Once despised, modern churches have thrived—designed by many of the same architects who shaped mid-century suburbia
When God Went Mod
When God Went Mod
Top: In a rare nighttime shot, the iconic Chapel of the Holy Cross in Sedona, Arizona, designed in 1957 by Eichler architects Anshen and Allen. Above: A look inside the chapel.
When God Went Mod
Anshen (left) and Allen.

When, during the height of the mid-century's beatnik era, architect Walter Netsch was assigned to design a chapel for some of the squarest young men in America—U.S. Air Force cadets—he sought inspiration from the greatest churches in the medieval pantheon.

One was the elegant Sainte-Chapelle in Paris, dating to the 1200s, and another was the Basilica of Saint Francis Assisi, in Assisi, Italy, of similar date.

Why then did Netsch's plan for the Cadet Chapel cause an uproar in the U.S. Congress, with lawmakers calling it "a monstrosity" and "a row of polished teepees"?

No, modern architecture hadn't found full acceptance in 1957.

Netsch, who was with the architectural firm of Skidmore, Owings and Merrill, was far from the only modern-minded architect to face fury when designing a church that was neither pointed-arch Gothic, clapboard New England, red brick Georgian, or, in California, Spanish Colonial.

In America's heartland—Illinois, Wisconsin, Indiana, and their neighbors—young architects of the mid-century wishing to create "churches for today" were producing suburban structures in modern styles, pleasing some people but angering others.

The churches these men were producing were derided as "grocery store" or "gas station" churches, according to Gretchen Buggeln, author of the fine book The Suburban Church: Modernism and Community in Postwar America.

Still, since the conclusion of World War II, architects globally were arguing that new churches must have a new style to reflect current needs and functions, new ways of worshipping, and new ways of understanding God.
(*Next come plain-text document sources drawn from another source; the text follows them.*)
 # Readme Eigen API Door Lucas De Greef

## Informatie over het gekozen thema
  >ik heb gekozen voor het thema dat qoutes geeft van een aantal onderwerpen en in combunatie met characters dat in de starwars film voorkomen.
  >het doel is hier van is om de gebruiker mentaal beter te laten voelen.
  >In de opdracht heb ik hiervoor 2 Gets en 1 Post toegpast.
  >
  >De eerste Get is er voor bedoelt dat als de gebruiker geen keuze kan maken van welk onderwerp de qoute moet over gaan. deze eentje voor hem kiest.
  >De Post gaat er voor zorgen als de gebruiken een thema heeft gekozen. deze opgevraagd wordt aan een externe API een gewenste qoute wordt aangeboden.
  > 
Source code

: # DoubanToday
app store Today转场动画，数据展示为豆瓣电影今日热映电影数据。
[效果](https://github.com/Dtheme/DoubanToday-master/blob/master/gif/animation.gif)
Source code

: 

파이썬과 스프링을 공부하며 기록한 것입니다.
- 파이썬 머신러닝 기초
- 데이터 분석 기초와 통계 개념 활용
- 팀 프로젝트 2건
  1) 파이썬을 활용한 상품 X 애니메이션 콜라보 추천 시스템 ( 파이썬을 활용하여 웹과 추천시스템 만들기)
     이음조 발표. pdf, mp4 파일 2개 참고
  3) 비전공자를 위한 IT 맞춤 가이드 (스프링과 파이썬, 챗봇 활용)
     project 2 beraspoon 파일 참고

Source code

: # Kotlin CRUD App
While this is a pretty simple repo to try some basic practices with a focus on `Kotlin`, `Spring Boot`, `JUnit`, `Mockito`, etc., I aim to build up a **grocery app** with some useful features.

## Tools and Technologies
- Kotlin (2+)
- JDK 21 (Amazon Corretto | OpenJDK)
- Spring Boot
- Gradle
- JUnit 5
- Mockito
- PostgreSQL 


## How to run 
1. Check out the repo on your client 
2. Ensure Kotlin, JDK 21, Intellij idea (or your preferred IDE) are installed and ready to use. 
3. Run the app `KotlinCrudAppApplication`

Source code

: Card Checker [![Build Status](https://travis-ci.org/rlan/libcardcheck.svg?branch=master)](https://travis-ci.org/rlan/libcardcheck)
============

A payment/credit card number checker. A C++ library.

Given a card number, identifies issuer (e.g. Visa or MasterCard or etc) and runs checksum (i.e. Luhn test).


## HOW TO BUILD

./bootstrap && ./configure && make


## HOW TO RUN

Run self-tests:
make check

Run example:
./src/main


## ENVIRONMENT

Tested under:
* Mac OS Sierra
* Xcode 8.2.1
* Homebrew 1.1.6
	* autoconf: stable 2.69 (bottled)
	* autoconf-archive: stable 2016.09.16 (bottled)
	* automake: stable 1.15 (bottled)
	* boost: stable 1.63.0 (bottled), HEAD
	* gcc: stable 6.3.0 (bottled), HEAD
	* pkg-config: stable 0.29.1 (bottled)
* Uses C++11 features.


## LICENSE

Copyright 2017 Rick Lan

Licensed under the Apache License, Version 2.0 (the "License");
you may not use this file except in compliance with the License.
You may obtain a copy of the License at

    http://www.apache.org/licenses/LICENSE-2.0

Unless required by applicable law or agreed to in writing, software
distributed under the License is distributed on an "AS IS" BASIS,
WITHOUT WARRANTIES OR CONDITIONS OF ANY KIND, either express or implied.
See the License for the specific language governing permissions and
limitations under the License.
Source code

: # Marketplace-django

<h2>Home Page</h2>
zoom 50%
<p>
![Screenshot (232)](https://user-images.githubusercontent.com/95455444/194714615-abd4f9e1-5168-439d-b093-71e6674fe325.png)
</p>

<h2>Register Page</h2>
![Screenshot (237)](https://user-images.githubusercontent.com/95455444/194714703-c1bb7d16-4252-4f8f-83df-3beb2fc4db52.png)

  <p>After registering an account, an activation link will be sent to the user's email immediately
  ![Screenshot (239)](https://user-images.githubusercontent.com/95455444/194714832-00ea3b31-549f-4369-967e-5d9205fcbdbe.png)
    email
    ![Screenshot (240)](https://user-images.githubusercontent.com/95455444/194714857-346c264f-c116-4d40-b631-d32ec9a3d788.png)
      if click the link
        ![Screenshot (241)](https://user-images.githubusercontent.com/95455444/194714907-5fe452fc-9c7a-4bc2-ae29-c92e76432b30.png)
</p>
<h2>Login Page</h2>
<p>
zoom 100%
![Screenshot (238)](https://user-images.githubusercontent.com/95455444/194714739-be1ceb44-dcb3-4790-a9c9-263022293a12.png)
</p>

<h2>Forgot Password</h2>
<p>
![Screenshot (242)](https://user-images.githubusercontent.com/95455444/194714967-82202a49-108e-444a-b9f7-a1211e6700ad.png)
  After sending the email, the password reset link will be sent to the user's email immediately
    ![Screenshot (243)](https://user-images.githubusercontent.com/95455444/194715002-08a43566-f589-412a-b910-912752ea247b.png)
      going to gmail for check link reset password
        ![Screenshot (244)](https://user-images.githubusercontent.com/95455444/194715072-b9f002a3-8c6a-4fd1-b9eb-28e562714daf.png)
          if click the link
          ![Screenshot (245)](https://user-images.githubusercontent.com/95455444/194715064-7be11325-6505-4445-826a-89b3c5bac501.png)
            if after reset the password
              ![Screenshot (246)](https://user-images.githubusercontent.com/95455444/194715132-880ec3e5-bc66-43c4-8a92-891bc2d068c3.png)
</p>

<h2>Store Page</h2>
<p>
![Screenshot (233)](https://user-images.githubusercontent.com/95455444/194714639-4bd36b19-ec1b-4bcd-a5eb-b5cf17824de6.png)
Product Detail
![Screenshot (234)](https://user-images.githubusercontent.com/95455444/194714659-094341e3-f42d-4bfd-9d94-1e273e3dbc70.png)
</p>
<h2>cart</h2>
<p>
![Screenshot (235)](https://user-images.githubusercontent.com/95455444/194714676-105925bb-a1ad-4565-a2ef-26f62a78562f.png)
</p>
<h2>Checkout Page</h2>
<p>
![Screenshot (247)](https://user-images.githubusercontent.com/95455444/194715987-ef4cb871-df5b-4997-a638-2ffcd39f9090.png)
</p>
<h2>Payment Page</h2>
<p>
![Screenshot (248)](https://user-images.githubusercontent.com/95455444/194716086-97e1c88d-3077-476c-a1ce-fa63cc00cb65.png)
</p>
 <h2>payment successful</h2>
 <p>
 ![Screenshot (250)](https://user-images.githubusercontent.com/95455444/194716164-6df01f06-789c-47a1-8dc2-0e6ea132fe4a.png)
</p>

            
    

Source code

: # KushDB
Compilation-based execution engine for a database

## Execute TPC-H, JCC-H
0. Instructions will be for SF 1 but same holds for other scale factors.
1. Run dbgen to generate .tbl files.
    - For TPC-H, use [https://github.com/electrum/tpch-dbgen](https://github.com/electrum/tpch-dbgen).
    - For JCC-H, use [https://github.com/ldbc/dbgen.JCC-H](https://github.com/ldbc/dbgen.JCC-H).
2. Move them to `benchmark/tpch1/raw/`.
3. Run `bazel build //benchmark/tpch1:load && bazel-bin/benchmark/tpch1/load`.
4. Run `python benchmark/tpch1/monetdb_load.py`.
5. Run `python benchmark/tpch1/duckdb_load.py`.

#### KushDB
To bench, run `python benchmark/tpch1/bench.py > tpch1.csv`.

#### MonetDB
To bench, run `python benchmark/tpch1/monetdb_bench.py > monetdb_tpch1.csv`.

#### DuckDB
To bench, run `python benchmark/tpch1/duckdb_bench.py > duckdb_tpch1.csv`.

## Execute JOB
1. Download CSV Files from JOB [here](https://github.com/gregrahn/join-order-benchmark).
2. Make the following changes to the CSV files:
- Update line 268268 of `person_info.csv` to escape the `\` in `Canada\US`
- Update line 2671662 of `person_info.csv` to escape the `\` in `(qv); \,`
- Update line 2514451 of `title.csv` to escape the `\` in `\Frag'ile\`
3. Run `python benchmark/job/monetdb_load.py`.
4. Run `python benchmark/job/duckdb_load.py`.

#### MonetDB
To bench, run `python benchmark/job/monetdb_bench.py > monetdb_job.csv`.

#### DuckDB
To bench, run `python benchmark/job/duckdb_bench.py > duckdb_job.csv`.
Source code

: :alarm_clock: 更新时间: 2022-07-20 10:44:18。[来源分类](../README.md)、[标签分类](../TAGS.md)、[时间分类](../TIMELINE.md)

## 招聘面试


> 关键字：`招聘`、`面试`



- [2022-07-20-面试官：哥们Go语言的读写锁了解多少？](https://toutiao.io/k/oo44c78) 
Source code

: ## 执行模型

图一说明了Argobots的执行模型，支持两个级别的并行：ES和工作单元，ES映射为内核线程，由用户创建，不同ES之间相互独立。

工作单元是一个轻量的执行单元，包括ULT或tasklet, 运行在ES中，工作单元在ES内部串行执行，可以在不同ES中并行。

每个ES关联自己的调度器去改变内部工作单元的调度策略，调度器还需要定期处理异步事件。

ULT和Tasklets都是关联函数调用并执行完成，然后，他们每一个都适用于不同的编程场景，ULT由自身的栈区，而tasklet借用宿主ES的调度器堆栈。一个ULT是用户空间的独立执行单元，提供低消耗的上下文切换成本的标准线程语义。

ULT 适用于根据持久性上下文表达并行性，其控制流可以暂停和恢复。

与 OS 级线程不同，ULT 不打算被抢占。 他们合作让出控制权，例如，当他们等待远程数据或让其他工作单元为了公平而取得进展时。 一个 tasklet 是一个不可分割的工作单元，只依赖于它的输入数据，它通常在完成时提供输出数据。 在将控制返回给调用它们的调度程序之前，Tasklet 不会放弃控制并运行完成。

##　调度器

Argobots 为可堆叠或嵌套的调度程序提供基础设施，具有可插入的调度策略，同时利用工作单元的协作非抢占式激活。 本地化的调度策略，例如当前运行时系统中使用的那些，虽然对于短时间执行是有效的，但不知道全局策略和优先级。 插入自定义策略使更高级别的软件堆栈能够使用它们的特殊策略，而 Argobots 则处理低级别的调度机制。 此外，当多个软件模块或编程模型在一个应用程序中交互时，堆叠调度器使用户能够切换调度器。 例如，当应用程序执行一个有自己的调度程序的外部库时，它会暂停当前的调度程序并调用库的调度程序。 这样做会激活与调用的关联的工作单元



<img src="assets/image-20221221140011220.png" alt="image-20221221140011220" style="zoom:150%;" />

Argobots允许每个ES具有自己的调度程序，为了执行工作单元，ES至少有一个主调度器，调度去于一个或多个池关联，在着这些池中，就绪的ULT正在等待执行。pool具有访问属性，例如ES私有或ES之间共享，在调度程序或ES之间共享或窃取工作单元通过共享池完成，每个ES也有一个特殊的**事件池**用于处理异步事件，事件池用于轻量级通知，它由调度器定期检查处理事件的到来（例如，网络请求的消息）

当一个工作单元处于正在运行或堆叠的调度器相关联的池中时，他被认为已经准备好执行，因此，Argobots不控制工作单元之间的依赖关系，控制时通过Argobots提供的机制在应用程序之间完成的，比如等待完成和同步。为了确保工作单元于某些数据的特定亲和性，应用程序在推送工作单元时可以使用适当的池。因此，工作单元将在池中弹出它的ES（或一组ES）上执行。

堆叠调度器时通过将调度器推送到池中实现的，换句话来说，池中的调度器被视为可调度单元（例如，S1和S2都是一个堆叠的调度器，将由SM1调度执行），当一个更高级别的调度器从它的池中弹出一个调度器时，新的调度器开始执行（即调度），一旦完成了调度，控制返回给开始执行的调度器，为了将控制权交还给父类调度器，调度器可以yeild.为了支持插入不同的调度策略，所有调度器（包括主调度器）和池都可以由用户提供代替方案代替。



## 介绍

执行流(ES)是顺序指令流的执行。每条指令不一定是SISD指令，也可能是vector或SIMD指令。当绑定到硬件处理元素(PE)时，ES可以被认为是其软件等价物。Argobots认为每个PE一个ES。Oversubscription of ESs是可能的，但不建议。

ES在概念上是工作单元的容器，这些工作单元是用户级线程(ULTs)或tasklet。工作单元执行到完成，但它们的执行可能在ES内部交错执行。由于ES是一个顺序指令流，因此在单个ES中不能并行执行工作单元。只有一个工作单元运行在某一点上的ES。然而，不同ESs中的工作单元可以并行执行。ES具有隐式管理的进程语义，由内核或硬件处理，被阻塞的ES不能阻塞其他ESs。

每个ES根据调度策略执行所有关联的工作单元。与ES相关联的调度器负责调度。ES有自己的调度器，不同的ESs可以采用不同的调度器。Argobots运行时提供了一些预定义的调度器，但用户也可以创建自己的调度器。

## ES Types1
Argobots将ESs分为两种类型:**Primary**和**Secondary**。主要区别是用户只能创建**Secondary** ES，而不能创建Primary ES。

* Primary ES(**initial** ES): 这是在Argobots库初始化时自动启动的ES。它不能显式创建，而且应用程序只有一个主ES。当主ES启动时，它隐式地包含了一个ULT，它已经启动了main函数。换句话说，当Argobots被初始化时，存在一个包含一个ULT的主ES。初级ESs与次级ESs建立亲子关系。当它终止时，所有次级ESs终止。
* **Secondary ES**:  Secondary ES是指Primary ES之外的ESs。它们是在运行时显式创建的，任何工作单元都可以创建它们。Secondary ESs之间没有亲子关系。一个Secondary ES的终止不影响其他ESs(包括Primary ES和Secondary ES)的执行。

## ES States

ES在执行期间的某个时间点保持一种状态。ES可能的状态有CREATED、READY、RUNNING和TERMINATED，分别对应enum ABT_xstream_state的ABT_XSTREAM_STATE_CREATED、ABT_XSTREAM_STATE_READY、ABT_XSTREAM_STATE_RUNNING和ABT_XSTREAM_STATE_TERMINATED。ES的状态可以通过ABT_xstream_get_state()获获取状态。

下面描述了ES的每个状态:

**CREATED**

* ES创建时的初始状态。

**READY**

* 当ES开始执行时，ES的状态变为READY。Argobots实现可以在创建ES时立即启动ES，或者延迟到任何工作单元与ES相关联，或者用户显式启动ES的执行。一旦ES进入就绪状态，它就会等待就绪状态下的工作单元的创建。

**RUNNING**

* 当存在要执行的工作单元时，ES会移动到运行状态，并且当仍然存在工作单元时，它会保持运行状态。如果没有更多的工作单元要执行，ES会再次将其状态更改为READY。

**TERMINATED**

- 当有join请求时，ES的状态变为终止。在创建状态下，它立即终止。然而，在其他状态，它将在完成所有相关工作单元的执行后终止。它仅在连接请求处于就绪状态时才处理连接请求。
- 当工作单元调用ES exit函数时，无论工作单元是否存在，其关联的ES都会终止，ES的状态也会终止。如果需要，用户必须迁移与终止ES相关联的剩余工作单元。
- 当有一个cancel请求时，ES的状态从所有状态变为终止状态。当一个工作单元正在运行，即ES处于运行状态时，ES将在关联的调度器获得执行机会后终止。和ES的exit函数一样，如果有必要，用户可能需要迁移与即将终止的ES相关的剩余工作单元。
The French architect Joseph Pichard expressed this idea in his 1960 book Modern Church Architecture. If "we are unable to create our own religious art," he wrote, "the implication [is] that we cannot find our own way to God."

Designers, he wrote, need to get away from "nostalgic concerns." "We must now ask ourselves," Pichard wrote, "what we, who are used to scientific precision and practicality, and whose main belief is in the oneness and importance of the human race, can add to this sumptuous heritage and manifold expression of faith."

And he noted that designing a church is no easy task: "The architect must localize the Infinite in a specific place and build walls around the Unlimited."

But despite an ingrown distaste for radical design among many churchgoing people, modernism did succeed. Just as suburbia was booming with new tract homes from the 1940s into the 1960s, it was filling with new churches, many in what was called 'contemporary' design. In 1946, according to Buggeln, spending on church building in the Unites States was $126 million. In 1958 it hit $863 million.